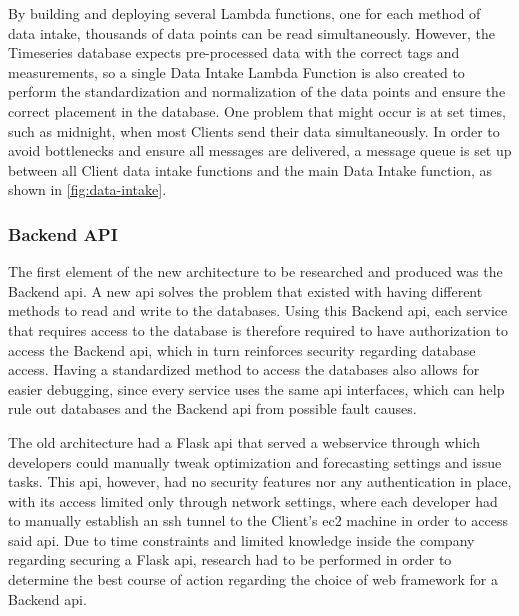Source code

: By building and deploying several Lambda functions, one for each method of data intake, thousands of data points can be read simultaneously. However, the Timeseries database expects pre-processed data with the correct tags and measurements, so a single Data Intake Lambda Function is also created to perform the standardization and normalization of the data points and ensure the correct placement in the database. One problem that might occur is at set times, such as midnight, when most Clients send their data simultaneously. In order to avoid bottlenecks and ensure all messages are delivered, a message queue is set up between all Client data intake functions and the main Data Intake function, as shown in \cref{fig:data-intake}.




\subsubsection{Backend API}\label{methodology:ss:backendapi}
The first element of the new architecture to be researched and produced was the Backend \gls{api}. A new \gls{api} solves the problem that existed with having different methods to read and write to the databases. Using this Backend \gls{api}, each service that requires access to the database is therefore required to have authorization to access the Backend \gls{api}, which in turn reinforces security regarding database access. Having a standardized method to access the databases also allows for easier debugging, since every service uses the same \gls{api} interfaces, which can help rule out databases and the Backend \gls{api} from possible fault causes.

The old architecture had a Flask \gls{api} that served a webservice through which developers could manually tweak optimization and forecasting settings and issue tasks. This \gls{api}, however, had no security features nor any authentication in place, with its access limited only through network settings, where each developer had to manually establish an \gls{ssh} tunnel to the Client's \gls{ec2} machine in order to access said \gls{api}. Due to time constraints and limited knowledge inside the company regarding securing a Flask \gls{api}, research had to be performed in order to determine the best course of action regarding the choice of web framework for a Backend \gls{api}.

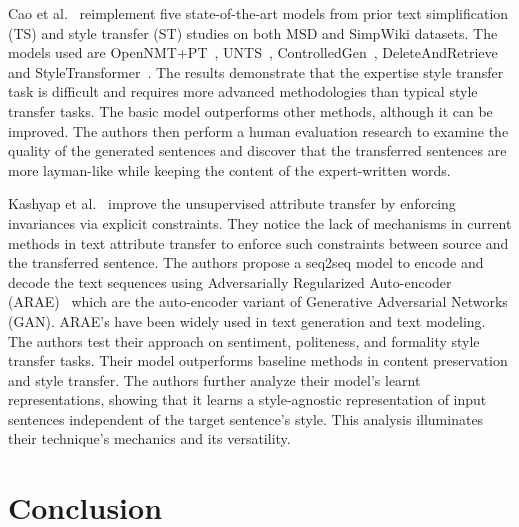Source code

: \documentclass[akbc,twoside,11pt]{article}
\begin{document}
Cao et al.~\cite{cao2020expertise} reimplement five state-of-the-art models from prior text simplification (TS) and style transfer (ST) studies on both MSD and SimpWiki datasets. The models used are OpenNMT+PT~\cite{klein-etal-2017-opennmt}, UNTS~\cite{sheang-saggion-2021-controllable}, ControlledGen~\cite{hu2018controlled}, DeleteAndRetrieve~\cite{li-etal-2018-delete} and StyleTransformer~\cite{dai-etal-2019-style}. The results demonstrate that the expertise style transfer task is difficult and requires more advanced methodologies than typical style transfer tasks. The basic model outperforms other methods, although it can be improved. The authors then perform a human evaluation research to examine the quality of the generated sentences and discover that the transferred sentences are more layman-like while keeping the content of the expert-written words.


Kashyap et al.~\cite{kashyap2022different} improve the unsupervised attribute transfer by enforcing invariances via explicit constraints. They notice the lack of mechanisms in current methods in text attribute transfer to enforce such constraints between source and the transferred sentence. The authors propose a seq2seq model to encode and decode the text sequences using Adversarially Regularized Auto-encoder (ARAE)~\cite{zhao2018adversarially} which are the auto-encoder variant of Generative Adversarial Networks (GAN). ARAE's have been widely used in text generation and text modeling. The authors test their approach on sentiment, politeness, and formality style transfer tasks. Their model outperforms baseline methods in content preservation and style transfer. The authors further analyze their model's learnt representations, showing that it learns a style-agnostic representation of input sentences independent of the target sentence's style. This analysis illuminates their technique's mechanics and its versatility.

\section{Conclusion}
\end{document}
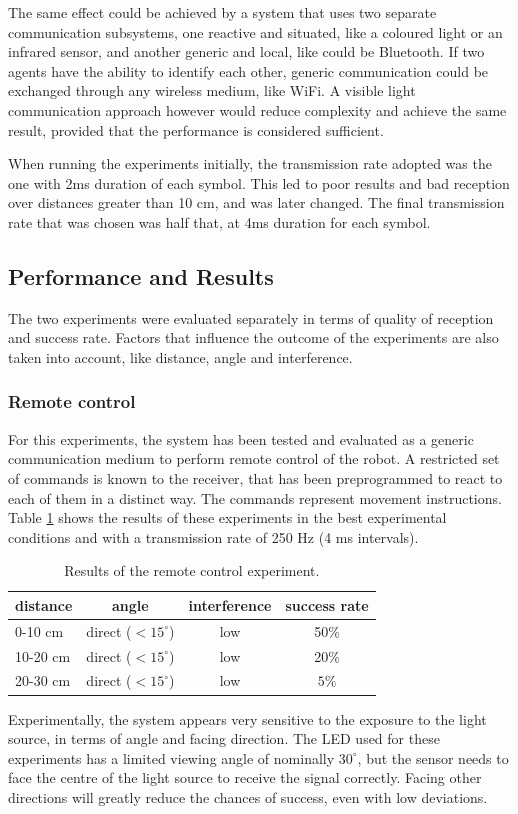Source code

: The same effect could be achieved by a system that uses two separate communication subsystems, one reactive and situated, like a coloured light or an infrared sensor, and another generic and local, like could be Bluetooth.
If two agents have the ability to identify each other, generic communication could be exchanged through any wireless medium, like WiFi.
A visible light communication approach however would reduce complexity and achieve the same result, provided that the performance is considered sufficient.

When running the experiments initially, the transmission rate adopted was the one with 2ms duration of each symbol.
This led to poor results and bad reception over distances greater than 10 cm, and was later changed.
The final transmission rate that was chosen was half that, at 4ms duration for each symbol.

\subsection{Performance and Results}

The two experiments were evaluated separately in terms of quality of reception and success rate.
Factors that influence the outcome of the experiments are also taken into account, like distance, angle and interference.

\subsubsection{Remote control}
For this experiments, the system has been tested and evaluated as a generic communication  medium to perform remote control of the robot.
A restricted set of commands is known to the receiver, that has been preprogrammed to react to each of them in a distinct way.
The commands represent movement instructions.
Table \ref{tab:remotectrl} shows the results of these experiments in the best experimental conditions and with a transmission rate of 250 Hz (4 ms intervals).
\begin{table}[hbt]
\centering
  \begin{tabular}{l c c c}
    distance & angle & interference & success rate \\
    \hline
   0-10 cm & direct ($< 15^{\circ}$) & low & 50\%\\
   10-20 cm & direct ($< 15^{\circ}$) & low & 20\%\\
   20-30 cm & direct ($< 15^{\circ}$) & low & $5\%$\\
  \end{tabular}
  \caption{Results of the remote control experiment.}
  \label{tab:remotectrl}
\end{table}
Experimentally, the system appears very sensitive to the exposure to the light source, in terms of angle and facing direction.
The LED used for these experiments has a limited viewing angle of nominally $30^{\circ}$, but the sensor needs to face the centre of the light source to receive the signal correctly.
Facing other directions will greatly reduce the chances of success, even with low deviations.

-----

**GOAL OF THE EXERCISE:**
In the entries above, find the lines containing the word "duration" and say how many there are, with no other words.

**ANSWER BOX:**
2